Racist graffiti found at Bethesda elementary school

Another disturbing and upsetting act of hate in Montgomery County where racist graffiti was found at a Bethesda elementary school.

School officials say two sets of ‘KKK' letters were spotted near the front entrance of Westbrook Elementary School as students arrived Tuesday morning. The letters were quickly were scrubbed off the concrete.

The discovery was made a day after the school community gathered to unite against hate. Westbrook's principal is expected to host a community meeting about the incident next week.

Last Friday, Montgomery County Public Schools sent a message to parents, asking them to talk to their children about hate speech and Nazi symbolism.

"Far too many families and communities across MCPS have come home over the past several weeks to letters from their school condemning acts of antisemitism," began the letter from Superintendent of Schools, Dr. Monifa B. McKnight. "A concerning number of students have drawn Nazi symbols on desks, verbally assaulted Jewish peers, spoken anti-Jewish tropes, and glorified Naziism via pictures broadcasted on social media. These acts have left me – and so many of you – feeling angry, dismayed, and horrified."

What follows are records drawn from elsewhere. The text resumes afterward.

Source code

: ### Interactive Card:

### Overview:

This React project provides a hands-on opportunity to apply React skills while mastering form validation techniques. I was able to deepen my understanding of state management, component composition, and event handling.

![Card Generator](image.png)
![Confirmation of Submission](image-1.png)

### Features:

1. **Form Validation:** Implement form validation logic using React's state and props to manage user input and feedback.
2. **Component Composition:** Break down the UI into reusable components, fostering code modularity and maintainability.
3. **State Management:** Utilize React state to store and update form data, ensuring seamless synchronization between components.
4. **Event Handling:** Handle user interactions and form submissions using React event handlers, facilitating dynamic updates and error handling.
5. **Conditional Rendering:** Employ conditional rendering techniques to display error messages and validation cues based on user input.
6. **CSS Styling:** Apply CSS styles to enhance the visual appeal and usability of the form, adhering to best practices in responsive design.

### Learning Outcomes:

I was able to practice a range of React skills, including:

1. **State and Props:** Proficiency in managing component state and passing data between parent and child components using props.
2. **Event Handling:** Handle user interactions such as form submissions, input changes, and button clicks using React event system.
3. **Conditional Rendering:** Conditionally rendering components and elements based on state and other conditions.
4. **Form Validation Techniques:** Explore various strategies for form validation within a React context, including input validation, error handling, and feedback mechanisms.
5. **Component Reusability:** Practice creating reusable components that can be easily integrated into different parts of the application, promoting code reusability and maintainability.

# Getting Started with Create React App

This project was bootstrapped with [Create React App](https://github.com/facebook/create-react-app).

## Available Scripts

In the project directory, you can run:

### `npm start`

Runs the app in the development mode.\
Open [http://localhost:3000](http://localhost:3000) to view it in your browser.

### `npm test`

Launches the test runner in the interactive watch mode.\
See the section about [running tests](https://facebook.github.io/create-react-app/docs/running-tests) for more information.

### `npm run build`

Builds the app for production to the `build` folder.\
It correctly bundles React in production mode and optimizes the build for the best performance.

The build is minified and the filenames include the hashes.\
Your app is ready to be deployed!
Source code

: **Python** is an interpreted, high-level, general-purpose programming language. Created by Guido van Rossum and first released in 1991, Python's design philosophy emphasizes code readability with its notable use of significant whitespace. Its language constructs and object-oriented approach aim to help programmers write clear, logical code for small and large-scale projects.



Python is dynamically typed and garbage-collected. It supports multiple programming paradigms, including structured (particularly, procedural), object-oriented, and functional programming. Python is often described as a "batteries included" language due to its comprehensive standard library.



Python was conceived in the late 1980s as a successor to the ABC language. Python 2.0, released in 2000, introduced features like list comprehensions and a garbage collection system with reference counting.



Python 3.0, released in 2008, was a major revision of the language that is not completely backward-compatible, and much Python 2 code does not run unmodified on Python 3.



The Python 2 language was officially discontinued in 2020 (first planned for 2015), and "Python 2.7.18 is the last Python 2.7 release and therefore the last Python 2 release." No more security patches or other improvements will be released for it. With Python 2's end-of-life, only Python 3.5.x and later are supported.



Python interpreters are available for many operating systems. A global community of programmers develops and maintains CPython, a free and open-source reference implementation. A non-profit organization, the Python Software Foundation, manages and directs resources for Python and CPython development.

School officials say recent antisemitic incidents have been investigated at Northwood High School, Magruder High School, and Whitman High School.

Swastikas on student desks were also discovered at Thomas Wootton High School, Tilden, and Silver Creek Middle Schools.

Last November, racist graffiti was found along the Bethesda trolley trail.

"Our schools and staff are committed to being a safe and nurturing home to every student—every day. But we cannot achieve that goal alone," McKnight's message continued. "I need you – our parents, guardians, caregivers, and community leaders – to join me in saying NO MORE, to remind one another that the ties that unite us are much stronger than the forces that divide us."

FOX 5’s Melanie Alnwick says school officials tell FOX 5 there have been nine incidents in just three days - at four different schools – following the Superintendent's message to parents.

Montgomery County Council President Evan Glass wants to form an anti-hate task force to address the problem.

School officials say if students committed these acts, they face serious discipline.